Institute of Materials, Ecole Polytechnique Fédérale de Lausanne (EPFL), Lausanne 1015, Switzerland.
Bioengineering Institute, Ecole Polytechnique Fédérale de Lausanne (EPFL), Lausanne 1015, Switzerland.
J Phys Chem Lett. 2024 Jul 18;15(28):7154-7160. doi: 10.1021/acs.jpclett.4c01175. Epub 2024 Jul 5.
Protein-protein interactions (PPIs) differ when measured in test tubes and cells due to the complexity of the intracellular environment. Free amino acids (AAs) and their derivatives constitute a significant fraction of the intracellular volume and mass. Recently, we have found that AAs have a generic property of rendering protein dispersions more stable by reducing the net attractive part of PPIs. Here, we study the effects on PPIs of different AA derivatives, AA mixtures, and short peptides. We find that all the tested AA derivatives modulate PPIs in solution as effectively as AAs. Furthermore, we show that the modulation effect is additive when AAs form mixtures or are bound into short peptides. Therefore, this study demonstrates the additive effects of a class of small molecules (i.e., AAs and their biological derivatives) on PPIs and provides insights into rationally designing biocompatible molecules for stabilizing protein interactions and consequently tuning protein functions.
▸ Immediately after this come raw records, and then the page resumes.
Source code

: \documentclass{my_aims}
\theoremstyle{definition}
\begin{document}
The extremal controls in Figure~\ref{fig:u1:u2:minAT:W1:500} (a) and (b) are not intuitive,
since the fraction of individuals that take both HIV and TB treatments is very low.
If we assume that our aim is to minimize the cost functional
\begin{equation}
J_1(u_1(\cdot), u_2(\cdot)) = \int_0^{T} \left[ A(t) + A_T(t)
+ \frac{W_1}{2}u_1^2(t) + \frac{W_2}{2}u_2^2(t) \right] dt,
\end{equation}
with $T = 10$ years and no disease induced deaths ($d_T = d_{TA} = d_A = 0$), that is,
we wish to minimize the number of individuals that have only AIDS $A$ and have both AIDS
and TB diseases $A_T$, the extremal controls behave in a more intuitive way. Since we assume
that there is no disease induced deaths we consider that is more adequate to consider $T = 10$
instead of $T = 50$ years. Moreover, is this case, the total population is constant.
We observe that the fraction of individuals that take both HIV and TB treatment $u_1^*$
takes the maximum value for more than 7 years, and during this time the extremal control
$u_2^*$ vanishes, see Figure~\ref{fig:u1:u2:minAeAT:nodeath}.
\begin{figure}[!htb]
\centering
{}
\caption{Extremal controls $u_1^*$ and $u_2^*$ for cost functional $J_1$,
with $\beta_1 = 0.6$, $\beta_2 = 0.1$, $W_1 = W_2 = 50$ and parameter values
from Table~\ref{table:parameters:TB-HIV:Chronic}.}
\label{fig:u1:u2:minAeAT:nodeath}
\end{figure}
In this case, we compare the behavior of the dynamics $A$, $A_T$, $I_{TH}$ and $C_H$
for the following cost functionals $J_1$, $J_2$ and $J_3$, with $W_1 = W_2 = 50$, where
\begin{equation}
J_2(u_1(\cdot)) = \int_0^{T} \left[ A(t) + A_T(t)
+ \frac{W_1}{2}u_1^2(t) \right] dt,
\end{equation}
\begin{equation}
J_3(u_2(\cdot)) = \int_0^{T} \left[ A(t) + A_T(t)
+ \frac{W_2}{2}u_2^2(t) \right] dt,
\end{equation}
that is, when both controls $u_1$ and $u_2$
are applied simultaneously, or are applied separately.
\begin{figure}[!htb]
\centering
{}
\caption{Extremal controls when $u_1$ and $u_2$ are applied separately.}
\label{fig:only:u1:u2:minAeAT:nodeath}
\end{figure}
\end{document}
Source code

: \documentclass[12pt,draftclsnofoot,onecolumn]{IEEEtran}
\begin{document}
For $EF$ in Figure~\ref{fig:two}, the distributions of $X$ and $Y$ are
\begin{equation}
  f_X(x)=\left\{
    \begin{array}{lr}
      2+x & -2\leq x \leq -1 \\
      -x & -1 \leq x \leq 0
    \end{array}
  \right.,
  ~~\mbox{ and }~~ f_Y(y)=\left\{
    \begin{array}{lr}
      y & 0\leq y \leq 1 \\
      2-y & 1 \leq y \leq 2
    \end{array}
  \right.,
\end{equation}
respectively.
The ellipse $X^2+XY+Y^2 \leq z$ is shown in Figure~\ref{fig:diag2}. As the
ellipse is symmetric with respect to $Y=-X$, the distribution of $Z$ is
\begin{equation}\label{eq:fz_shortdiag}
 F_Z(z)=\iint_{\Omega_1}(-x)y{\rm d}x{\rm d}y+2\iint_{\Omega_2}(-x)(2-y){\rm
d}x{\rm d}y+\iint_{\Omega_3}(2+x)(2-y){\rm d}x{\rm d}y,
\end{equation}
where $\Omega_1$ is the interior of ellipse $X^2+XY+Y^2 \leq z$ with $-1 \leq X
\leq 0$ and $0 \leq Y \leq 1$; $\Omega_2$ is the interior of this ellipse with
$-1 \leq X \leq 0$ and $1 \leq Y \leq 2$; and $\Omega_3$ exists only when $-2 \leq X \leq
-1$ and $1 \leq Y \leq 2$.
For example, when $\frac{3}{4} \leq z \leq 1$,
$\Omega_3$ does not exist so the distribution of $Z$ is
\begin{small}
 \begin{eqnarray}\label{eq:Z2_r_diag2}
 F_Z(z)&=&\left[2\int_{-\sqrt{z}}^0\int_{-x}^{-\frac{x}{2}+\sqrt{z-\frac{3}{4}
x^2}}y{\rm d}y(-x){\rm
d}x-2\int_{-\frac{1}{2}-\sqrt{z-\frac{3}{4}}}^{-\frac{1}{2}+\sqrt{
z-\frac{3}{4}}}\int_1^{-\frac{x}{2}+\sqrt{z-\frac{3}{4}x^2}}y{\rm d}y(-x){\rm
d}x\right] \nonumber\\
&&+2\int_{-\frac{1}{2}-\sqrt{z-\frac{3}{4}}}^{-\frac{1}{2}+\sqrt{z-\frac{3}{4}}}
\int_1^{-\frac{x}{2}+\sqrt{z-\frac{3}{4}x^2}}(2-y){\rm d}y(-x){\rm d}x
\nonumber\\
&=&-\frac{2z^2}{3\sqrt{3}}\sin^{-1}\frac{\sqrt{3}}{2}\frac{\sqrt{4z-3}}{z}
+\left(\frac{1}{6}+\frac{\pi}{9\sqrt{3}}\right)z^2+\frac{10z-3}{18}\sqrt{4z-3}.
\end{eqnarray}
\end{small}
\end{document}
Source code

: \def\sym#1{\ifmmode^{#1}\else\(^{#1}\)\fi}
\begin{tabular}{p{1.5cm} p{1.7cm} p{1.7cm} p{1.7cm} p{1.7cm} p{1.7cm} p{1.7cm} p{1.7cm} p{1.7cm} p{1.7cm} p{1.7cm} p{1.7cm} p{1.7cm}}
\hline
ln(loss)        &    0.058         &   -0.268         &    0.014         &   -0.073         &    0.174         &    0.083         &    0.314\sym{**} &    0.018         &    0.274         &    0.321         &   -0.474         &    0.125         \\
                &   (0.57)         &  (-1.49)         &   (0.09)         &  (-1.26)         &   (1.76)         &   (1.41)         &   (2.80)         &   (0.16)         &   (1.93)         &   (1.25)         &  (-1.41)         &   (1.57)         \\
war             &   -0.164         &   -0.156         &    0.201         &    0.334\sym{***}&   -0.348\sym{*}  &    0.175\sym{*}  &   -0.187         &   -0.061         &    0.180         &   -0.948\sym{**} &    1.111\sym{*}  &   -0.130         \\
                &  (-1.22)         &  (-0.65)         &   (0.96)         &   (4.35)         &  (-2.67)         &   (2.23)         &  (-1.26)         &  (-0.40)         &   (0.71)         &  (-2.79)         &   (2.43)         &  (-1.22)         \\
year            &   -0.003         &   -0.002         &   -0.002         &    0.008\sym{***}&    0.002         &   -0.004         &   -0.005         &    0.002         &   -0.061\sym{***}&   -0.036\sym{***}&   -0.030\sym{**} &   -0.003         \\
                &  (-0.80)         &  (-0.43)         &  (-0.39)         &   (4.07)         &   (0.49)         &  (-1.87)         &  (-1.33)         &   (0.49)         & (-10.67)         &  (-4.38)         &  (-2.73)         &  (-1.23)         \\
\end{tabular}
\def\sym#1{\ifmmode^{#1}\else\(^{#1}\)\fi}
由于细胞内环境的复杂性,在试管和细胞中测量时,蛋白质-蛋白质相互作用(PPIs)会有所不同。游离氨基酸(AAs)及其衍生物构成了细胞内体积和质量的重要部分。最近,我们发现 AAs 具有通过减少 PPIs 的净吸引力部分使蛋白质分散体更稳定的通用性质。在这里,我们研究了不同 AA 衍生物、AA 混合物和短肽对 PPIs 的影响。我们发现所有测试的 AA 衍生物在溶液中都能像 AAs 一样有效地调节 PPIs。此外,我们还表明,当 AAs 形成混合物或结合成短肽时,调节作用是累加的。因此,这项研究证明了一类小分子(即 AAs 和它们的生物衍生物)对 PPIs 的累加效应,并为合理设计稳定蛋白质相互作用的生物相容性分子以及调节蛋白质功能提供了思路。